Uno de los nuevos paradigmas de la gestión,
que está marcando la pauta a nivel mundial en términos de competitividad de las
organizaciones, radica en el hecho de que las ventajas competitivas, entendidas
como aquellas capacidades particulares de las empresas para conseguir mejores
resultados o agregar mayor valor que sus competidores, son realmente paradojas
de la gerencia.
La principal razón de este hallazgo proviene
de la carencia de información que tiene cualquier actor de un sector económico
para conocer con detalle la manera de operar de sus competidores. Es decir,
para una empresa se hace imposible cuantificar o conocer los pormenores de las
operaciones de los demás actores del sector, por lo que es igualmente imposible
determinar si sus acciones generan "ventajas competitivas".

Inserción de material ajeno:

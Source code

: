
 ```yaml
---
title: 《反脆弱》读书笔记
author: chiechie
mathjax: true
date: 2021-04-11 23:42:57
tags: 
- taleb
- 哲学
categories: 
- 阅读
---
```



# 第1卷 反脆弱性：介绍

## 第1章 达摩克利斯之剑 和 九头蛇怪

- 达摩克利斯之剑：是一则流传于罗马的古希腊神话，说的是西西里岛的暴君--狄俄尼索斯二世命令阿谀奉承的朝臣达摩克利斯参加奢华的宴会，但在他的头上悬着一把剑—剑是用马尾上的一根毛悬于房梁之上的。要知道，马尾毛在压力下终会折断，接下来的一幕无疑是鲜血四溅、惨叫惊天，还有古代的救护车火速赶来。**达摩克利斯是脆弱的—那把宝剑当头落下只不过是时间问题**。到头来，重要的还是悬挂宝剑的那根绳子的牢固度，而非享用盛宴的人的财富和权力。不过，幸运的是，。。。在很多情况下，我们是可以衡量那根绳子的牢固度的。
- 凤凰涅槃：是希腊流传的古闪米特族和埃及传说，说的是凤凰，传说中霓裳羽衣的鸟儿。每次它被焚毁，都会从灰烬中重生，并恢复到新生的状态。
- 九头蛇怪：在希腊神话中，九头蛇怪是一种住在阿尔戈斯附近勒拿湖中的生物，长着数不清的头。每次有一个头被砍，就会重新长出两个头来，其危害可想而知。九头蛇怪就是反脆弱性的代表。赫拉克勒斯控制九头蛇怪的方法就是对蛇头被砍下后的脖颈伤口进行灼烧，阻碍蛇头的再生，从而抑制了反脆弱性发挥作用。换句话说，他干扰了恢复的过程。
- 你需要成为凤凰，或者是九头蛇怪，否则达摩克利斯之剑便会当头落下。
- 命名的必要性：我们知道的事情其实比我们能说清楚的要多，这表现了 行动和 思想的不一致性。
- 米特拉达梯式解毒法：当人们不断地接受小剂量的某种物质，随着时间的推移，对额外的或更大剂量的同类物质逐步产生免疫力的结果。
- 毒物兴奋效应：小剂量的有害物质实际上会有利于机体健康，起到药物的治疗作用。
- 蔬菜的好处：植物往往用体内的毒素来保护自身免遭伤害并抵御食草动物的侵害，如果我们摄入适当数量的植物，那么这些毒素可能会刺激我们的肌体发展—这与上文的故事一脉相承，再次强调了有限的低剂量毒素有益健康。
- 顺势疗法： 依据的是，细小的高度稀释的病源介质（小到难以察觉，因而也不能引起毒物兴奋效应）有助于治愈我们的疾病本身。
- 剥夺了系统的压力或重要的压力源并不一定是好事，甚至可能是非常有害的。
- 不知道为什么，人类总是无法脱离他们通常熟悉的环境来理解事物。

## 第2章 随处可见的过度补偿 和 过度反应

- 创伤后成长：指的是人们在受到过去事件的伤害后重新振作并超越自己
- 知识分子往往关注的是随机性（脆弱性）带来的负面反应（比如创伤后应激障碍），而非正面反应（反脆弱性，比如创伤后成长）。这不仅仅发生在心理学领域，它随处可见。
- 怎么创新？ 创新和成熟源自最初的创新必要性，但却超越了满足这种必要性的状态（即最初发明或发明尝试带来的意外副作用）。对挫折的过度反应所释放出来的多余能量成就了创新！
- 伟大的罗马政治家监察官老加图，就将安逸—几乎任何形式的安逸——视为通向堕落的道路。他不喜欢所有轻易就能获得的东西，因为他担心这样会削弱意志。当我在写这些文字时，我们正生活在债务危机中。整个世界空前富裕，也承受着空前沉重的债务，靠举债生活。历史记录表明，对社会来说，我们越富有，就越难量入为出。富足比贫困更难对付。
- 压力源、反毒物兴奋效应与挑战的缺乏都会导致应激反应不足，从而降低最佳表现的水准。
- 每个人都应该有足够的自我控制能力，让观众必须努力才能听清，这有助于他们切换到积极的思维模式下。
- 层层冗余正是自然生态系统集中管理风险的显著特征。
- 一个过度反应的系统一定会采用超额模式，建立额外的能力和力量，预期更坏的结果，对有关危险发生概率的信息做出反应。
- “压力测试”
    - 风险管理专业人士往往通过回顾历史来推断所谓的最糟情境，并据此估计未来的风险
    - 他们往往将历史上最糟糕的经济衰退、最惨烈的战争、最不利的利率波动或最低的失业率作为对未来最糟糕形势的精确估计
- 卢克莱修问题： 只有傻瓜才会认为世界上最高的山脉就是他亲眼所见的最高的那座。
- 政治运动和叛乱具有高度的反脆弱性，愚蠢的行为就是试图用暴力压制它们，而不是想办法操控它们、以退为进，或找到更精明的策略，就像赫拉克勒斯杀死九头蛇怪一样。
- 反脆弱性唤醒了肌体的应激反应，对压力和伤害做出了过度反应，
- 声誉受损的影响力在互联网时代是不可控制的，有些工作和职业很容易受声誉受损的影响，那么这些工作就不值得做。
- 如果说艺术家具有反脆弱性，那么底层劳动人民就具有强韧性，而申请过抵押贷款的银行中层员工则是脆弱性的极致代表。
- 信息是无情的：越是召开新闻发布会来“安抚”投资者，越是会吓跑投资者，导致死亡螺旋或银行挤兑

Uno de los mejores ejemplos de ello lo podemos
tomar de los deportistas de alto rendimiento. La estrategia de preparación de
los deportistas de alto rendimiento está enfocada en tomar registro de las
marcas propias obtenidas durante sus largas jornadas de preparación física, acondicionamiento
y entrenamiento. El objetivo es superar sus propias marcas.
Lo anterior ha llevado a la evolución del
concepto "Competitividad". El nuevo paradigma de la gestión se
fundamenta en que, frente a la imposibilidad de conocer en detalle la operación
de los competidores del sector, la competitividad debe estar cimentada en la
capacidad de las organizaciones para mejorar “sus propias marcas”. Es por tanto
un resultado de las capacidades organizacionales para introducir mejoras
continuas, agregar valor e innovar, todas ellas relacionadas con la
sostenibilidad de la organización y la potenciación de las variables
tecnológicas.
En conclusión, las organizaciones deberán determinar sus propias marcas, identificar sus principales fortalezas y utilizarlas para mejorar de manera continua. Es en este punto donde se encuentra la verdadera competitividad.